One other way of seeing why this expectation is too strong is to
consider a dataset with only three data points, where the spline has two
polynomial pieces. To extrapolate linearly, this expectation implies that both
of these pieces are linear. But then, two linear pieces cannot match at a
middle point with a continuous 2nd derivative! (Unless of course, if all three
data points actually lie on a single straight line).

To illustrate the behavior we consider a synthetic dataset and compare
several boundary conditions:

.. plot::

    import numpy as np
    import matplotlib.pyplot as plt
    from scipy.interpolate import CubicSpline

    xs = [1, 2, 3, 4, 5, 6, 7, 8]
    ys = [4.5, 3.6, 1.6, 0.0, -3.3, -3.1, -1.8, -1.7]

    notaknot = CubicSpline(xs, ys, bc_type='not-a-knot')
    natural = CubicSpline(xs, ys, bc_type='natural')
    clamped = CubicSpline(xs, ys, bc_type='clamped')
    xnew = np.linspace(min(xs) - 4, max(xs) + 4, 101)

    splines = [notaknot, natural, clamped]
    titles = ['not-a-knot', 'natural', 'clamped']

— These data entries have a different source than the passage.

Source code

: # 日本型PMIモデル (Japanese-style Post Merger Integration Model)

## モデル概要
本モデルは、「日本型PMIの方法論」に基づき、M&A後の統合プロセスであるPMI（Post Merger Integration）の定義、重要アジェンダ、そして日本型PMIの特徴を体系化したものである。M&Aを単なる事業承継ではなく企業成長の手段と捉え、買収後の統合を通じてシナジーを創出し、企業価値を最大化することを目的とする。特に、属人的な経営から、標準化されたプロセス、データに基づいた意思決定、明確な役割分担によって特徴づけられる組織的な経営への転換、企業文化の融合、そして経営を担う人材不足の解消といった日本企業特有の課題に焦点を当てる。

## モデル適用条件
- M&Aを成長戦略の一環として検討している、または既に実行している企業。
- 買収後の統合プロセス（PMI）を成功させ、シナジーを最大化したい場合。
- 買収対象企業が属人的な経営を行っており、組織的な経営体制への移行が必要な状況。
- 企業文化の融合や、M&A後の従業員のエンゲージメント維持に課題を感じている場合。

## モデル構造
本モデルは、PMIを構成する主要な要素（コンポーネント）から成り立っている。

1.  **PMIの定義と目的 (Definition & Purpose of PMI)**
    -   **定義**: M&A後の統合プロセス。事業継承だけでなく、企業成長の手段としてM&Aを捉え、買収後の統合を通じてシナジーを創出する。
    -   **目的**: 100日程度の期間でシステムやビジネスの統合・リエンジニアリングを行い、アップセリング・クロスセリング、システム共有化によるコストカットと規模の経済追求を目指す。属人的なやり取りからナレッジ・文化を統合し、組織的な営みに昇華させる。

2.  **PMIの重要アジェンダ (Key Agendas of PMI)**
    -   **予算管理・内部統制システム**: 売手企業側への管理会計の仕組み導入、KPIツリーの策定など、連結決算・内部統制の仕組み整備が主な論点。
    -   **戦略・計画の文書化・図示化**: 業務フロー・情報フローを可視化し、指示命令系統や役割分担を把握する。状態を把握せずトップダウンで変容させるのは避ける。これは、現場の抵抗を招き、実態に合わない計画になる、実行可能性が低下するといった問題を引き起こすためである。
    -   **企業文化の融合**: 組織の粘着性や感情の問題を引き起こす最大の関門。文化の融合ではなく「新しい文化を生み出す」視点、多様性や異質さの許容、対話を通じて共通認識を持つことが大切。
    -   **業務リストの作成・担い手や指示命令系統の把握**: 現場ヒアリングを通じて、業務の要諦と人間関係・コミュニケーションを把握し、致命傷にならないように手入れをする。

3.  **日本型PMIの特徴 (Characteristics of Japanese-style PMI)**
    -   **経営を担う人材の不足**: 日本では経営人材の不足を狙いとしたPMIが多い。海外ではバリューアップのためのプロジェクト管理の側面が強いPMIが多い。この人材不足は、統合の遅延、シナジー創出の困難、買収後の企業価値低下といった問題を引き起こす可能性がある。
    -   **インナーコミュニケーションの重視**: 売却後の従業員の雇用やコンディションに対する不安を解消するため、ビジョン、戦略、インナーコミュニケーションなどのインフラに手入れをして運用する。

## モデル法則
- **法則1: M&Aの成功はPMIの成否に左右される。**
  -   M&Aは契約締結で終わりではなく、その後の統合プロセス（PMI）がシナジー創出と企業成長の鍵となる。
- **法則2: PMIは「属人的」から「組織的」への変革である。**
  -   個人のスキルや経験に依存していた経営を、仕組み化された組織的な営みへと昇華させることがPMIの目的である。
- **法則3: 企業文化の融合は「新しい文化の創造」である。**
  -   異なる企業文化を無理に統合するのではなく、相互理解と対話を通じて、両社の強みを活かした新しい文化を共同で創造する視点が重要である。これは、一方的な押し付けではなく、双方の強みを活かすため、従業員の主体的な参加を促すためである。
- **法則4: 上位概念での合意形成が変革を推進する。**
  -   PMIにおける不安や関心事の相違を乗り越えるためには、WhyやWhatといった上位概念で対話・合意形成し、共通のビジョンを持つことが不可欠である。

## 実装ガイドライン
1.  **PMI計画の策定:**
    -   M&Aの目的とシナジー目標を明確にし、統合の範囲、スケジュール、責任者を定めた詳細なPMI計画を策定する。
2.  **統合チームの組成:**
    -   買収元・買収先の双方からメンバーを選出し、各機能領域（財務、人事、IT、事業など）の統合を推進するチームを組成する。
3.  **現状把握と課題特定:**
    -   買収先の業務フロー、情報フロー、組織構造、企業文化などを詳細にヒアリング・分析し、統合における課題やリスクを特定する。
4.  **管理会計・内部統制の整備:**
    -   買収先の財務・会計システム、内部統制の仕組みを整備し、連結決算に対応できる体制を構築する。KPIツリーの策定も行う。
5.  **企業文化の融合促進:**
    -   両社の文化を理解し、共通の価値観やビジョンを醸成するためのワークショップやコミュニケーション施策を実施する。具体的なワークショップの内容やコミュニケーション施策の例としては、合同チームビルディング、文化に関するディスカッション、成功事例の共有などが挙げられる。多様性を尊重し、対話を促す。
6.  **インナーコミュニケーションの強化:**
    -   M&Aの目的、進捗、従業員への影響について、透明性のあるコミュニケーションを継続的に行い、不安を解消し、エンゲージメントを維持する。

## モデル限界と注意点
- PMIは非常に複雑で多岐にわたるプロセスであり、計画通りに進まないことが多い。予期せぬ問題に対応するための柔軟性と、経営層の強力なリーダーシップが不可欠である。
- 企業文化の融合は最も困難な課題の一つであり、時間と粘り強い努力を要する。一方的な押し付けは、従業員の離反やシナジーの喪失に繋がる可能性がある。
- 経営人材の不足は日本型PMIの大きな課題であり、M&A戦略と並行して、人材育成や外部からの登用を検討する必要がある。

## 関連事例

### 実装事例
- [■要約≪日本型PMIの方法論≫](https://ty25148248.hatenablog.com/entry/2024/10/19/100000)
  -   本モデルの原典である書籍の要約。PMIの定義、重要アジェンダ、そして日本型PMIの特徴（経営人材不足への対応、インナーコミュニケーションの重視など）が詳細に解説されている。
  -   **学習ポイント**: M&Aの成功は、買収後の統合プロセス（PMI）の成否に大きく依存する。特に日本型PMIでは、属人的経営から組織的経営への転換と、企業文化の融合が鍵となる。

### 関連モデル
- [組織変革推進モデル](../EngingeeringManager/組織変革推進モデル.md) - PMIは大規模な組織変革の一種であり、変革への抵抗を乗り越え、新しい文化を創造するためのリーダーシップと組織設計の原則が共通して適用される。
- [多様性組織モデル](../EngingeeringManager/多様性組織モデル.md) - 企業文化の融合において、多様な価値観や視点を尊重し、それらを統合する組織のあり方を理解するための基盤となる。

    fig, axs = plt.subplots(3, 3, figsize=(12, 12))
    for i in [0, 1, 2]:
        for j, spline, title in zip(range(3), splines, titles):
            axs[i, j].plot(xs, spline(xs, nu=i),'o')
            axs[i, j].plot(xnew, spline(xnew, nu=i),'-')
            axs[i, j].set_title(f'{title}, deriv={i}')
            
    plt.tight_layout()
    plt.show()

It is clearly seen that the natural spline does have the zero second
derivative at the boundaries, but extrapolation is non-linear.
``bc_type="clamped"`` shows a similar behavior: first derivatives are only
equal to zero exactly at the boundary. In all cases, extrapolation is done by
extending the first and last polynomial pieces of the spline, whatever they
happen to be.

One possible way to force the extrapolation is to extend the interpolation
domain to add first and last polynomial pieces which have desired properties.

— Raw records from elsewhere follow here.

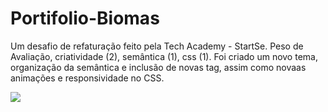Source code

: # Portifolio-Biomas
Um desafio de refaturação feito pela Tech Academy - StartSe.
Peso de Avaliação, criatividade (2), semântica (1), css (1).
Foi criado um novo tema, organização da semântica e inclusão de novas tag, assim como novaas animações e responsividade no CSS.

<img src= 'faunaamazonica.jpg' >
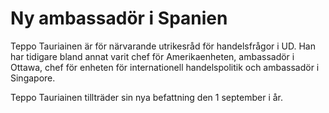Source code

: # Ny ambassadör i Spanien

Teppo Tauriainen är för närvarande utrikesråd för handelsfrågor i UD. Han har tidigare bland annat varit chef för Amerikaenheten, ambassadör i Ottawa, chef för enheten för internationell handelspolitik och ambassadör i Singapore.

Teppo Tauriainen tillträder sin nya befattning den 1 september i år.

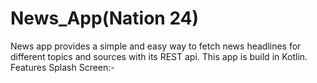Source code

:# News_App(Nation 24)
News app provides a simple and easy way to fetch news headlines for different topics and sources with its REST api. This app is build in Kotlin.
Features
Splash Screen:-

Here we use ``extend`` method of the `CubicSpline` superclass,
`PPoly`, to add two extra breakpoints and to make sure that the additional
polynomial pieces maintain the values of the derivatives. Then the
extrapolation proceeds using these two additional intervals.

.. plot::

    import numpy as np
    import matplotlib.pyplot as plt
    from scipy.interpolate import CubicSpline

    def add_boundary_knots(spline):
        """
        Add knots infinitesimally to the left and right.

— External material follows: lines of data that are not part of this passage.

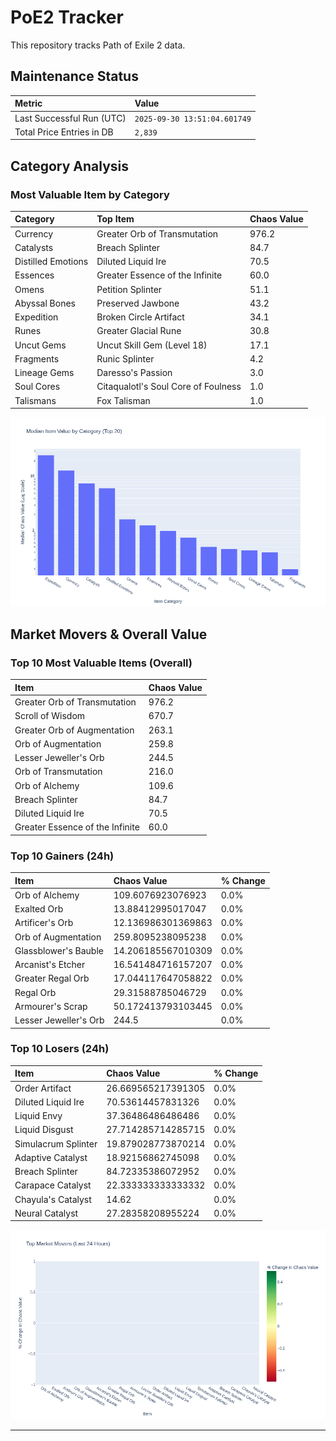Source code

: # PoE2 Tracker

This repository tracks Path of Exile 2 data.

## Maintenance Status

<!-- START_MAINTENANCE -->
| Metric | Value |
|:---|:---|
| Last Successful Run (UTC) | `2025-09-30 13:51:04.601749` |
| Total Price Entries in DB | `2,839` |

<!-- END_MAINTENANCE -->

## Category Analysis

<!-- START_CATEGORY_ANALYSIS -->
### Most Valuable Item by Category
| Category | Top Item | Chaos Value |
| :--- | :--- | :--- |
| Currency | Greater Orb of Transmutation | 976.2 |
| Catalysts | Breach Splinter | 84.7 |
| Distilled Emotions | Diluted Liquid Ire | 70.5 |
| Essences | Greater Essence of the Infinite | 60.0 |
| Omens | Petition Splinter | 51.1 |
| Abyssal Bones | Preserved Jawbone | 43.2 |
| Expedition | Broken Circle Artifact | 34.1 |
| Runes | Greater Glacial Rune | 30.8 |
| Uncut Gems | Uncut Skill Gem (Level 18) | 17.1 |
| Fragments | Runic Splinter | 4.2 |
| Lineage Gems | Daresso's Passion | 3.0 |
| Soul Cores | Citaqualotl's Soul Core of Foulness | 1.0 |
| Talismans | Fox Talisman | 1.0 |


![Category Analysis Chart](charts/category_analysis.png)
<!-- END_CATEGORY_ANALYSIS -->

## Market Movers & Overall Value

<!-- START_ANALYSIS -->
### Top 10 Most Valuable Items (Overall)
| Item | Chaos Value |
| :--- | :--- |
| Greater Orb of Transmutation | 976.2 |
| Scroll of Wisdom | 670.7 |
| Greater Orb of Augmentation | 263.1 |
| Orb of Augmentation | 259.8 |
| Lesser Jeweller's Orb | 244.5 |
| Orb of Transmutation | 216.0 |
| Orb of Alchemy | 109.6 |
| Breach Splinter | 84.7 |
| Diluted Liquid Ire | 70.5 |
| Greater Essence of the Infinite | 60.0 |

### Top 10 Gainers (24h)
| Item | Chaos Value | % Change |
| :--- | :--- | :--- |
| Orb of Alchemy | 109.6076923076923 | 0.0% |
| Exalted Orb | 13.88412995017047 | 0.0% |
| Artificer's Orb | 12.136986301369863 | 0.0% |
| Orb of Augmentation | 259.8095238095238 | 0.0% |
| Glassblower's Bauble | 14.206185567010309 | 0.0% |
| Arcanist's Etcher | 16.541484716157207 | 0.0% |
| Greater Regal Orb | 17.044117647058822 | 0.0% |
| Regal Orb | 29.31588785046729 | 0.0% |
| Armourer's Scrap | 50.172413793103445 | 0.0% |
| Lesser Jeweller's Orb | 244.5 | 0.0% |

### Top 10 Losers (24h)
| Item | Chaos Value | % Change |
| :--- | :--- | :--- |
| Order Artifact | 26.669565217391305 | 0.0% |
| Diluted Liquid Ire | 70.53614457831326 | 0.0% |
| Liquid Envy | 37.36486486486486 | 0.0% |
| Liquid Disgust | 27.714285714285715 | 0.0% |
| Simulacrum Splinter | 19.879028773870214 | 0.0% |
| Adaptive Catalyst | 18.92156862745098 | 0.0% |
| Breach Splinter | 84.72335386072952 | 0.0% |
| Carapace Catalyst | 22.333333333333332 | 0.0% |
| Chayula's Catalyst | 14.62 | 0.0% |
| Neural Catalyst | 27.28358208955224 | 0.0% |


![Market Movers Chart](charts/market_movers.png)
<!-- END_ANALYSIS -->

---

        Additional intervals are added to have zero 2nd and 3rd derivatives,
        and to maintain the first derivative from whatever boundary condition
        was selected. The spline is modified in place.
        """
        # determine the slope at the left edge
        leftx = spline.x[0]
        lefty = spline(leftx)
        leftslope = spline(leftx, nu=1)

        # add a new breakpoint just to the left and use the
        # known slope to construct the PPoly coefficients.
        leftxnext = np.nextafter(leftx, leftx - 1)
        leftynext = lefty + leftslope*(leftxnext - leftx)
        leftcoeffs = np.array([0, 0, leftslope, leftynext])
        spline.extend(leftcoeffs[..., None], np.r_[leftxnext])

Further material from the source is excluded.